In the UK, the June heat didn’t just break all-time records, it smashed them. It was 0.9C hotter than the previous record, set back in 1940. That is a huge margin.
There is a similar story of unprecedented hot weather in North Africa, the Middle East and Asia.
No surprise, then, that the European Centre for Medium-Range Weather forecasts said that globally, June was the hottest on record.
And the heat has not eased. The three hottest days ever recorded were in the past week, according to the EU climate and weather service, Copernicus.
The average world temperature hit 16.89C on Monday 3 July and topped 17C for the first time on 4 July, with an average global temperature of 17.04C.
Provisional figures suggest that was exceeded on 5 July when temperatures reached 17.05C.
These highs are in line with what climate models predicted, says Prof Richard Betts, climate scientist at the Met Office and University of Exeter.
“We should not be at all surprised with the high global temperatures,” he says. “This is all a stark reminder of what we’ve known for a long time, and we will see ever more extremes until we stop building up more greenhouse gases in the atmosphere.”

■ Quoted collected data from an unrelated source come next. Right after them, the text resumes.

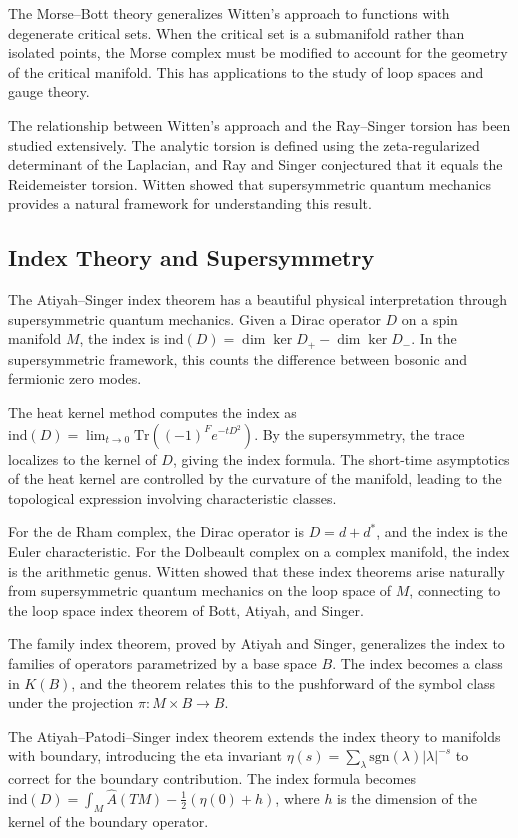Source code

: The Morse--Bott theory generalizes Witten's approach to functions with degenerate critical sets. When the critical set is a submanifold rather than isolated points, the Morse complex must be modified to account for the geometry of the critical manifold. This has applications to the study of loop spaces and gauge theory.

The relationship between Witten's approach and the Ray--Singer torsion has been studied extensively. The analytic torsion is defined using the zeta-regularized determinant of the Laplacian, and Ray and Singer conjectured that it equals the Reidemeister torsion. Witten showed that supersymmetric quantum mechanics provides a natural framework for understanding this result.

\subsection{Index Theory and Supersymmetry}

The Atiyah--Singer index theorem has a beautiful physical interpretation through supersymmetric quantum mechanics. Given a Dirac operator $D$ on a spin manifold $M$, the index is $\text{ind}(D) = \dim \ker D_+ - \dim \ker D_-$. In the supersymmetric framework, this counts the difference between bosonic and fermionic zero modes.

The heat kernel method computes the index as $\text{ind}(D) = \lim_{t \to 0} \text{Tr}((-1)^F e^{-tD^2})$. By the supersymmetry, the trace localizes to the kernel of $D$, giving the index formula. The short-time asymptotics of the heat kernel are controlled by the curvature of the manifold, leading to the topological expression involving characteristic classes.

For the de Rham complex, the Dirac operator is $D = d + d^*$, and the index is the Euler characteristic. For the Dolbeault complex on a complex manifold, the index is the arithmetic genus. Witten showed that these index theorems arise naturally from supersymmetric quantum mechanics on the loop space of $M$, connecting to the loop space index theorem of Bott, Atiyah, and Singer.

The family index theorem, proved by Atiyah and Singer, generalizes the index to families of operators parametrized by a base space $B$. The index becomes a class in $K(B)$, and the theorem relates this to the pushforward of the symbol class under the projection $\pi: M \times B \to B$.

The Atiyah--Patodi--Singer index theorem extends the index theory to manifolds with boundary, introducing the eta invariant $\eta(s) = \sum_\lambda \text{sgn}(\lambda)|\lambda|^{-s}$ to correct for the boundary contribution. The index formula becomes $\text{ind}(D) = \int_M \widehat{A}(TM) - \frac{1}{2}(\eta(0) + h)$, where $h$ is the dimension of the kernel of the boundary operator.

When we think about how hot it is, we tend to think about the air temperature, because that’s what we experience in our daily lives.

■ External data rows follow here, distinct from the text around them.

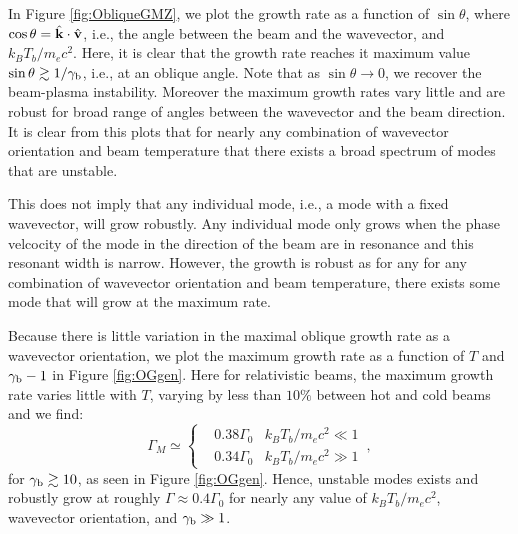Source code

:\documentclass[usenatbib,iop,apj,numberedappendix]{aeb_emulateapj_2015}
\newcommand\bmath[1] {\mbox{\boldmath$\rm #1$}}
\newcommand{\vel}{\ensuremath{\bmath{v}}}
\newcommand{\kvec}{\ensuremath{\bmath{k}}}
\newcommand{\gammabeam}{\ensuremath{\gamma_{\rm b}}}
\begin{document}
In Figure \ref{fig:ObliqueGMZ}, we plot the growth rate as a function of
$\sin\theta$, where $\cos\theta = \hat{\kvec}\cdot\hat{\vel}$, i.e., the angle between the
beam and the wavevector, and $k_BT_b/m_e c^2$.  Here, it is clear that the growth
rate reaches it maximum value $\sin\theta \gtrsim1/\gammabeam$, i.e., at an oblique angle.  Note that as $\sin\theta \rightarrow 0$, we recover the beam-plasma instability.  Moreover the maximum growth rates vary little and are
robust for broad range of angles between the wavevector and the beam direction.  It is clear from this plots that for nearly any combination of wavevector orientation and beam temperature that there exists a broad spectrum of modes that are unstable. 

This does not imply that any individual mode, i.e., a mode with a fixed wavevector, will grow robustly.  Any individual mode only grows when the phase velcocity of the mode in the direction of the beam are in resonance and this resonant width is narrow.  However, the growth is robust as for any for any combination of wavevector orientation and beam temperature, there exists some mode that will grow at the maximum rate. 

Because there is little variation in the maximal oblique growth rate as a wavevector orientation, we plot the maximum growth rate as a function of $T$
and $\gammabeam - 1$ in Figure \ref{fig:OGgen}.  Here for relativistic beams, the maximum growth rate varies
little with $T$, varying by less than $10\%$ between hot and cold beams and 
we find:
\begin{equation}
\Gamma_M
\simeq
\left\{
\begin{aligned}
& 0.38 \Gamma_0 & k_BT_b/m_ec^2\ll 1\\
& 0.34 \Gamma_0 & k_BT_b/m_ec^2\gg 1
\end{aligned}
\right.\,,
\end{equation}
for $\gammabeam\gtrsim10$, as seen in Figure \ref{fig:OGgen}.  Hence, unstable modes exists and robustly grow at roughly $\Gamma \approx 0.4\Gamma_0$ for nearly any value of $k_BT_b/m_ec^2$, wavevector orientation, and $\gammabeam \gg 1$. 
\end{document}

But most of the heat stored near the surface of the Earth is not in the atmosphere, but in the oceans. And we’ve been seeing some record ocean temperatures this spring and summer.
The North Atlantic, for example, is currently experiencing the highest surface water temperatures ever recorded.
That marine heatwave has been particularly pronounced around the coasts of the UK, where some areas have experienced temperatures as much as 5C above what you would normally expect for this time of year.
The US National Oceanic and Atmospheric Administration (NOAA) has labelled it a Category 4 heatwave. The designation is rarely used outside of the tropics and denotes “extreme” heat.
“Such anomalous temperatures in this part of the North Atlantic are unheard of,” says Daniela Schmidt, a professor of Earth Sciences at the University of Bristol.
At the same time, an El Niño is developing in the tropical Pacific.
El Niño is a recurring weather pattern caused when warm waters rise to the surface off the coast of South America and spread across the ocean.
With both the Atlantic and the Pacific experiencing heatwaves, it is perhaps not surprising that global sea surface temperatures for both April and May were the highest ever recorded in Met Office data that goes all the way back to 1850.
If the seas are warmer than usual, you can expect higher air temperatures too, says Tim Lenton, professor of climate change at Exeter University.
Most of the extra heat trapped by the build-up of greenhouse gases has gone into warming the surface ocean, he explains. That extra heat tends to get mixed downwards towards the deeper ocean, but movements in oceans currents – like El Niño – can bring it back to the surface.
“When that happens, a lot of that heat gets released into the atmosphere,” says Prof Lenton, “driving up air temperatures.”
It’s easy to think of this exceptionally hot weather as unusual, but the depressing truth is that climate change means it is now normal to experience record-breaking temperatures.
Greenhouse gas emissions continue to increase year on year. The rate of growth has slowed slightly, but energy-related CO2 emissions were still up almost 1% last year, according to the International Energy Agency, a global energy watchdog.
And the higher the global temperature, the higher the risk of heatwaves, says Friederike Otto, a climatologist at the Grantham Institute of Climate Change at Imperial College London.
“These heatwaves are not only more frequent, but also hotter and longer than they would have been without global warming,” she says.
Experts are already predicting that the developing El Niño is likely to make 2023 the world’s hottest year.
They fear it is likely to temporarily push the world past a key 1.5C warming milestone.
And that is just the start. Unless we make dramatic reductions to greenhouse gas emissions, temperatures will continue to rise.
The Met Office said this week that record June temperatures this year were made twice as likely because of man-made climate change.
These rising temperatures are already driving fundamental and almost certainly irreversible changes in ecosystems across the world.
The record June temperatures in the UK helped cause unprecedented deaths of fish in rivers and canals, for example.
We cannot know what impact the current marine heatwave will have on the UK, cautions Prof Schmidt of the University of Bristol, because we have never seen one this intense before.
“In other regions, around Australia, in the Mediterranean, entire ecosystems changed, kelp forests disappeared, and seabirds and whales starved,” she says.
The world is effectively in a race.
It is clear we are speeding towards an ever hotter and more chaotic climate future, but we do have the technologies and tools to cut our emissions.
The question now is whether we can do so rapidly enough to slow the climate juggernaut and keep the impacts of global warming within manageable boundaries.